Dr. Val Arkoosh, an anesthesiologist who led Pennsylvania's third-most populous county through the pandemic before mounting a failed run for U.S. Senate, will be nominated to lead the sprawling Department of Human Services under the incoming Democratic governor, Josh Shapiro.
Wednesday's announcement by Shapiro also included his picks to lead the departments of Health, Drug and Alcohol Programs, Aging and Insurance.
Arkoosh, 62, is a former chair of anesthesiology at Drexel University College of Medicine who now chairs the three-member board of commissioners in Montgomery County, in suburban Philadelphia.
Shapiro, the state's two-term elected attorney general, will be inaugurated Tuesday to become the 48th governor of Pennsylvania.
On Montgomery County's board, Arkoosh overlapped with Shapiro for two years before he was elected to attorney general.

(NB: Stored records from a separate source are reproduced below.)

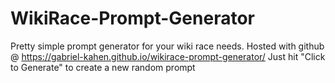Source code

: # WikiRace-Prompt-Generator
Pretty simple prompt generator for your wiki race needs.
Hosted with github @ https://gabriel-kahen.github.io/wikirace-prompt-generator/
Just hit "Click to Generate" to create a new random prompt
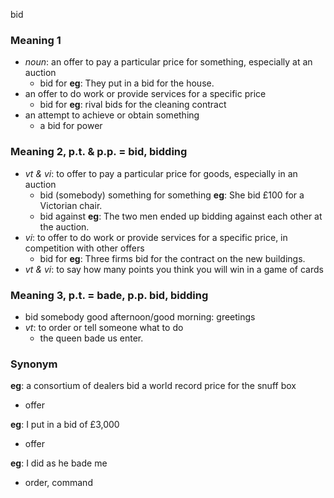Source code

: bid

### Meaning 1
+ _noun_: an offer to pay a particular price for something, especially at an auction
    + bid for __eg__: They put in a bid for the house.
+ an offer to do work or provide services for a specific price
    + bid for __eg__: rival bids for the cleaning contract
+ an attempt to achieve or obtain something
    + a bid for power
### Meaning 2, p.t. & p.p. = bid, bidding
+ _vt & vi_: to offer to pay a particular price for goods, especially in an auction
    + bid (somebody) something for something __eg__: She bid £100 for a Victorian chair.
    + bid against __eg__: The two men ended up bidding against each other at the auction.
+ _vi_: to offer to do work or provide services for a specific price, in competition with other offers
    + bid for __eg__: Three firms bid for the contract on the new buildings.
+ _vt & vi_: to say how many points you think you will win in a game of cards
### Meaning 3, p.t. = bade, p.p. bid, bidding
+ bid somebody good afternoon/good morning: greetings
+ _vt_: to order or tell someone what to do
    + the queen bade us enter.

### Synonym

__eg__: a consortium of dealers bid a world record price for the snuff box 

+ offer

__eg__: I put in a bid of £3,000 

+ offer

__eg__: I did as he bade me

+ order, command

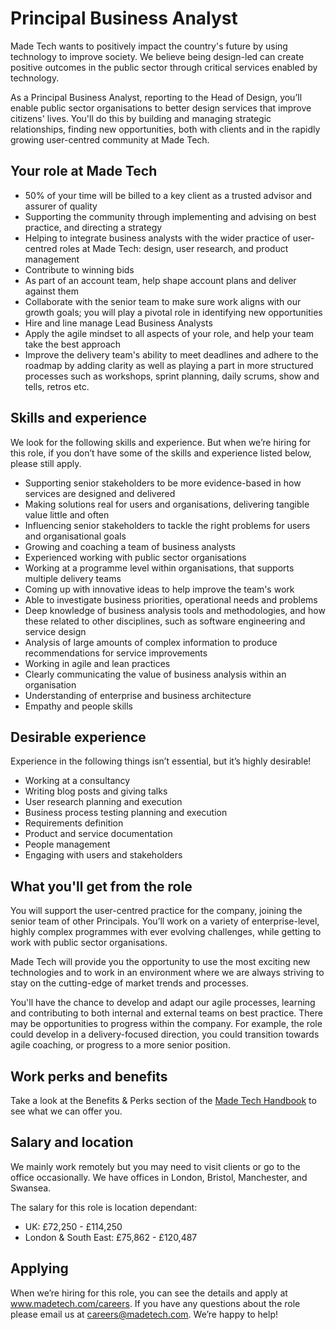 # Principal Business Analyst

Made Tech wants to positively impact the country's future by using technology to improve society. We believe being design-led can create positive outcomes in the public sector through critical services enabled by technology. 

As a Principal Business Analyst, reporting to the Head of Design, you’ll enable public sector organisations to better design services that improve citizens' lives. You'll do this by building and managing strategic relationships, finding new opportunities, both with clients and in the rapidly growing user-centred community at Made Tech.

## Your role at Made Tech

- 50% of your time will be billed to a key client as a trusted advisor and assurer of quality
- Supporting the community through implementing and advising on best practice, and directing a strategy
- Helping to integrate business analysts with the wider practice of user-centred roles at Made Tech: design, user research, and product management
- Contribute to winning bids
- As part of an account team, help shape account plans and deliver against them
- Collaborate with the senior team to make sure work aligns with our growth goals; you will play a pivotal role in identifying new opportunities
- Hire and line manage Lead Business Analysts
- Apply the agile mindset to all aspects of your role, and help your team take the best approach
- Improve the delivery team's ability to meet deadlines and adhere to the roadmap by adding clarity as well as playing a part in more structured processes such as workshops, sprint planning, daily scrums, show and tells, retros etc.


## Skills and experience 

We look for the following skills and experience. But when we’re hiring for this role, if you don’t have some of the skills and experience listed below, please still apply. 

- Supporting senior stakeholders to be more evidence-based in how services are designed and delivered
- Making solutions real for users and organisations, delivering tangible value little and often
- Influencing senior stakeholders to tackle the right problems for users and organisational goals
- Growing and coaching a team of business analysts
- Experienced working with public sector organisations
- Working at a programme level within organisations, that supports multiple delivery teams
- Coming up with innovative ideas to help improve the team's work
- Able to investigate business priorities, operational needs and problems
- Deep knowledge of business analysis tools and methodologies, and how these related to other disciplines, such as software engineering and service design
- Analysis of large amounts of complex information to produce recommendations for service improvements
- Working in agile and lean practices
- Clearly communicating the value of business analysis within an organisation
- Understanding of enterprise and business architecture
- Empathy and people skills

## Desirable experience

Experience in the following things isn’t essential, but it’s highly desirable!

- Working at a consultancy
- Writing blog posts and giving talks
- User research planning and execution
- Business process testing planning and execution
- Requirements definition
- Product and service documentation
- People management
- Engaging with users and stakeholders

## What you'll get from the role

You will support the user-centred practice for the company, joining the senior team of other Principals. You’ll work on a variety of enterprise-level, highly complex programmes with ever evolving challenges, while getting to work with public sector organisations.

Made Tech will provide you the opportunity to use the most exciting new technologies and to work in an environment where we are always striving to stay on the cutting-edge of market trends and processes.

You'll have the chance to develop and adapt our agile processes, learning and contributing to both internal and external teams on best practice.
There may be opportunities to progress within the company. For example, the role could develop in a delivery-focused direction, you could transition towards agile coaching, or progress to a more senior position.

## Work perks and benefits 

Take a look at the Benefits & Perks section of the [Made Tech Handbook](https://github.com/madetech/handbook) to see what we can offer you. 

## Salary and location

We mainly work remotely but you may need to visit clients or go to the office occasionally. We have offices in London, Bristol, Manchester, and Swansea. 

The salary for this role is location dependant:

* UK: £72,250 - £114,250 
* London & South East: £75,862 - £120,487


## Applying

When we’re hiring for this role, you can see the details and apply at www.madetech.com/careers. If you have any questions about the role please email us at careers@madetech.com. We’re happy to help!
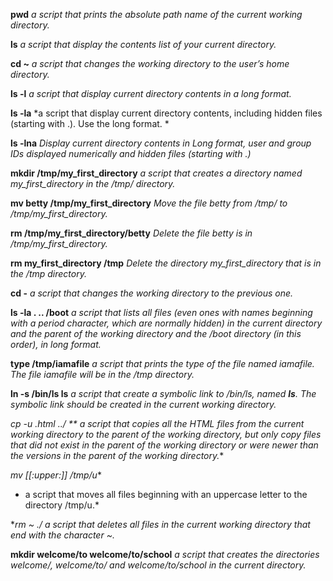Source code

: **pwd**
*a script that prints the absolute path name of the current working directory.*

**ls**
*a script that display the contents list of your current directory.*

**cd ~**
*a script that changes the working directory to the user’s home directory.*

**ls -l**
*a script that display current directory contents in a long format.*

**ls -la**
*a script that display current directory contents, including hidden files (starting with .). Use the long format. *

**ls -lna**
*Display current directory contents in Long format, user and group IDs displayed numerically
and hidden files (starting with .)*

**mkdir /tmp/my_first_directory**
*a script that creates a directory named my_first_directory in the /tmp/ directory.*

**mv betty /tmp/my_first_directory**
*Move the file betty from /tmp/ to /tmp/my_first_directory.*

**rm /tmp/my_first_directory/betty**
*Delete the file betty is in /tmp/my_first_directory.*

**rm my_first_directory /tmp**
*Delete the directory my_first_directory that is in the /tmp directory.*

**cd -**
*a script that changes the working directory to the previous one.*

**ls -la . .. /boot**
*a script that lists all files (even ones with names beginning with a period character, which are normally hidden) in the current directory and the parent of the working directory and the /boot directory (in this order), in long format.*

**type /tmp/iamafile**
*a script that prints the type of the file named iamafile. The file iamafile will be in the /tmp directory.*

**ln -s /bin/ls __ls__**
*a script that create a symbolic link to /bin/ls, named __ls__. The symbolic link should be created in the current working directory.*

**cp -u *.html ../**
** a script that copies all the HTML files from the current working directory to the parent of the working directory, but only copy files that did not exist in the parent of the working directory or were newer than the versions in the parent of the working directory.**

**mv [[:upper:]]* /tmp/u**
* a script that moves all files beginning with an uppercase letter to the directory /tmp/u.*

**rm *~ ./**
*a script that deletes all files in the current working directory that end with the character ~.*

**mkdir welcome/to welcome/to/school**
*a script that creates the directories welcome/, welcome/to/ and welcome/to/school in the current directory.*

During the pandemic, Arkoosh held daily, livestreamed briefings about the county's efforts to stem the spread of COVID-19, as it became the first county where Gov. Tom Wolf ordered the shutdown of schools and businesses.
Arkoosh ran unsuccessfully for Congress in 2014 and was prominent before that in campaigning publicly for passage of then-President Barack Obama’s health care law, the Affordable Care Act. She again ran in the Democratic primary for U.S. Senate, but dropped her candidacy in February before filing paperwork to get on the ballot.
The Department of Human Services administers more than $50 billion in state and federal money, or about half of all the money that flows through Pennsylvania's state government every year.
Much of the money is tied to the Medicaid program, the federal-state partnership that provides medical care for the poor, long-term care for the elderly and direct care for the disabled. In particular, the growing elderly population and the growing cost to care for them has rapidly driven up the program's costs.
The department also runs the county assistance offices around the state, administers the federal food stamps program and distributes billions of dollars to counties and nonprofit agencies for child welfare services, child care subsidies and mental health counseling and assessment services.